Free WiFi is cool. It’s free, for a start, it’s usually faster than your mobile phone internet service, and it saves data usage from your monthly or prepaid plan. It’s safe to say we all love free WiFi.
The problem is that hackers love it even more because it’s a picnic for them. When you do use a public WiFi service you’re broadcasting all you’re doing to the public, so to speak, so if you make any operation that involves sensitive information such as banking details, social security number, and things of the sort, you’re risking to have your identity get stolen or your bank account emptied.
Data from three years ago shows that 21% of Americans had their emails hacked, and 12% had their banking information stolen while shopping online.

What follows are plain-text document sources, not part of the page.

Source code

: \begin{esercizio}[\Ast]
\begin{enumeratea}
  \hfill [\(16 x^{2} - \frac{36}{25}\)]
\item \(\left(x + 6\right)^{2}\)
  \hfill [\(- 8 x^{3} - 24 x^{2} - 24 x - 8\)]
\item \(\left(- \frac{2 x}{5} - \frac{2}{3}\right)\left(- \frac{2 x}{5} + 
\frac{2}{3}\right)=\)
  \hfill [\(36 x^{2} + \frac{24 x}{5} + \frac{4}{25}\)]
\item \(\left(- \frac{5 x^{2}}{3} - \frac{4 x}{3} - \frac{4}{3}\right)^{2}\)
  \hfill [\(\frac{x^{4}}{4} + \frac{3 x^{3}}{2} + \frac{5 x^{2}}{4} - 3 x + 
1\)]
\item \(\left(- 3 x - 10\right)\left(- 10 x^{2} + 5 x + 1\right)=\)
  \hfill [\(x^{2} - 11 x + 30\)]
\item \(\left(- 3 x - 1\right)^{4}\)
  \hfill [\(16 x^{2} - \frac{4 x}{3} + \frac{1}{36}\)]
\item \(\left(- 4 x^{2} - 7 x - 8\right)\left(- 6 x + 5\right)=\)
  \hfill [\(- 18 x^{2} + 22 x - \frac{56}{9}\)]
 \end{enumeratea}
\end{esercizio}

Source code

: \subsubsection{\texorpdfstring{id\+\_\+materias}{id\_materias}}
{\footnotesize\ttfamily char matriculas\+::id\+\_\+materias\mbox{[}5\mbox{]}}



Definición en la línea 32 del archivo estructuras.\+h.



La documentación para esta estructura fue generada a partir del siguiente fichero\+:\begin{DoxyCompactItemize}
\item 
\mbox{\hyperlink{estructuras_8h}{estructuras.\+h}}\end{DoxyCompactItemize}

So yes, free WiFi is convenient for sure, but it’s also a “gift” that must be used very carefully. Let us tell you what the most common kinds of tricks hackers use on free WiFi users are and how to make sure you and your data stay safe.
In this type of attack, a hacker intercepts the data your computer or device is exchanging with the WiFi provider. It’s the digital equivalent of overhearing somebody else’s conversation. This is particularly dangerous if you are performing financial transactions in which your financial information shows, like when you’re connected to your bank’s web service.
Protecting yourself against this kind of attack is actually quite simple, just take three preventive measures. First, every time you need to engage in any type of internet activity that requires the use of very personal, private or delicate information, do it from home from an ethernet wired connection, don’t take any risks (yes your home WiFi can be hacked as well).
Second, get a quality VPN, install it and use it. Third, if you really have to do this on a free WiFi and you don’t have Hotspot Shield then make sure the website is secure. You can tell because the web address starts with https instead of HTTP.
You can set up a computer to be a WiFi hotspot. In this way, hackers can just make their own computer look like the free WiFi service, have you connect to their network and then just grab and save all your internet activity as long as you are online.
You can deal with this by knowing well your usual WiFi hotspots. Make sure you know the names of the legitimate networks and that you always connect your devices to the correct one. Remember “Free WiFi” is a suspicious name for a free WiFi hotspot.
Packets are the standard way in which information is cast around the internet and WiFi hotspots. Packet sniffing is not as funny as the name sounds to laymen. This is the kind of attack in which a hacker will make a computer “listen” to the packets that are in the public WiFi signal, store them and then analyze them at will.
If your connection is not encrypted, this kind of attack can find anything and everything you did during your session. Preventive measures against packet sniffing are to make sure to use only secure (https) websites and not to send personal information of any kind through the public wireless network.
Packet sniffing is, for a hacker, like listening to a record. Hijacking a session is attending a live concert. It’s the same kind of attack except that the hacker will not wait to go home to see what he can find from the packets he recorded from your session but rather will use the very information you are broadcasting right then and there to make the websites you’re visiting “think” that he is you. Then he’ll take it from there. The solution here, again, is to use only https websites.
This technique is so simple it seems trivial, but it works. A hacker will just look over your shoulder to see what your username and passwords are as you type them or see what your PIN is as you use an ATM.
If this seems too low tech for you to be worried keep in mind that one of the world’s most famous hackers, Kevin Mitnick, described, in his books, his most effective hacks as “social engineering” meaning that low tech hacking works very well. Be vigilant, be careful and look over your own shoulder.
If you think this could never happen to you, think twice. It’s happened to one out of every five Americans every year. Hackers are smart and committed so you should be careful. The good news for you is that a little caution and prudence can go a very long way in dealing with them.